L'ONU appelle à s’élever contre la discrimination raciale, un fléau qui déshumanise des communautés entières

L'ONU appelle à s’élever contre la discrimination raciale, un fléau qui déshumanise des communautés entières

 L’Organisation des Nations Unies a appelé, lundi, à s’élever contre la discrimination raciale, un fléau qui sème la méfiance, déshumanise des communautés entières et alimente bon nombre des problèmes auxquels le monde est confronté.

La discrimination raciale exacerbe plusieurs défis actuels, "y compris les inégalités économiques, sociales et politiques", a souligné le Secrétaire général de l’ONU, Antonio Guterres, ajoutant qu’elle se propage davantage avec les outils et technologies numériques, qui "perpétuent des mensonges et des stéréotypes néfastes, débouchant souvent sur des violences et des abus dans le monde réel".

Le chef de l’ONU, qui s’exprimait lors d’une séance plénière commémorative de l’Assemblée générale à l’occasion de la Journée internationale pour l’élimination de la discrimination raciale, s’est dit "profondément préoccupé par la banalisation du racisme et de la xénophobie sur les plateformes numériques et dans le discours politique".

Pour faire face à cette situation, les gouvernements, les institutions, les entreprises et les communautés "doivent (…) prendre des mesures urgentes et concrètes" pour mettre fin à ces pratiques, a-t-il préconisé.

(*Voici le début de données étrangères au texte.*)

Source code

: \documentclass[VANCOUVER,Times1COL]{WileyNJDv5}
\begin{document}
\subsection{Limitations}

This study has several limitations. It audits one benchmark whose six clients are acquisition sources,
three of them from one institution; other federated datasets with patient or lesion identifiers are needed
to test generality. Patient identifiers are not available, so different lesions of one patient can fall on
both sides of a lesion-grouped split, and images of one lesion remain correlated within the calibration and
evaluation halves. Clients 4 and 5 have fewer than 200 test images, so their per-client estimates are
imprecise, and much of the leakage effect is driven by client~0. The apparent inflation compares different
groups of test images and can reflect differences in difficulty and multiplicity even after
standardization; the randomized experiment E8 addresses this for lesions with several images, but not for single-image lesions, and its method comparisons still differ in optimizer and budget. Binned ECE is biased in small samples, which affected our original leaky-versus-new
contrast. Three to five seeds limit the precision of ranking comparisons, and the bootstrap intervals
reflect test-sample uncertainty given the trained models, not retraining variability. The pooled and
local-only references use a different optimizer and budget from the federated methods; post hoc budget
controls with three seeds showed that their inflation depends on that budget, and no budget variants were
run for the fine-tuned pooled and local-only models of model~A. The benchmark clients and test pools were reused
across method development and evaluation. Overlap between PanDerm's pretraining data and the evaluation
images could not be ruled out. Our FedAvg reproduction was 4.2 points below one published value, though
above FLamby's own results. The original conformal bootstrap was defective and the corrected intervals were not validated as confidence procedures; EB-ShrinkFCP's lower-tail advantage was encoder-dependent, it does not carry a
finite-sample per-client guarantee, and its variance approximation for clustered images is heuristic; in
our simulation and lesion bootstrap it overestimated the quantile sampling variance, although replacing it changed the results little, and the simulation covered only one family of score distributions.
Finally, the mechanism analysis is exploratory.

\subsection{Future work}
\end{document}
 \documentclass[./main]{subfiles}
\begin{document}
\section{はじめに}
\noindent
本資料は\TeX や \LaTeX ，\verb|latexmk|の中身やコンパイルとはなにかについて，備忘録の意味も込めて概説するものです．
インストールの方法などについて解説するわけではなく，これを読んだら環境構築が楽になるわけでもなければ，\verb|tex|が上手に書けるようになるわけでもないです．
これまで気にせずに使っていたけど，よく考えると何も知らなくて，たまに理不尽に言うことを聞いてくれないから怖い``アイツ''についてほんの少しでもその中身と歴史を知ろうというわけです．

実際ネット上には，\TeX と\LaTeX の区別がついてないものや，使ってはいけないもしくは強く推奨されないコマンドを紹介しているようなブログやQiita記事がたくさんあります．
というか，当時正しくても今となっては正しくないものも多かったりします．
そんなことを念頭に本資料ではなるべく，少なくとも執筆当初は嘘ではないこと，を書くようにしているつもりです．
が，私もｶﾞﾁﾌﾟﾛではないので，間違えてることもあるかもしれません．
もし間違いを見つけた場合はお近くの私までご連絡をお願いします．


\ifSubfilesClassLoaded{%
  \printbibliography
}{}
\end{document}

Pour le secteur privé, la lutte contre le racisme et la discrimination raciale implique de veiller à ce que les chaînes d’approvisionnement, les lieux de travail, les produits et les services respectent les Principes directeurs des Nations Unies. Pour les États membres, elle passe par la ratification universelle et la pleine mise en œuvre de la Convention internationale sur l’élimination de toutes les formes de discrimination raciale, a-t-il précisé.

Pour sa part, la présidente de l’Assemblée générale, Annalena Baerbock, a déploré qu’"aucun n’est à l’abri du fléau du racisme", qui se manifeste notamment à travers le profilage racial, l’assimilation forcée des minorités ethniques et des peuples autochtones, les discours déshumanisants à l’égard des migrants et des réfugiés, ainsi que les algorithmes des réseaux sociaux qui perpétuent les préjugés.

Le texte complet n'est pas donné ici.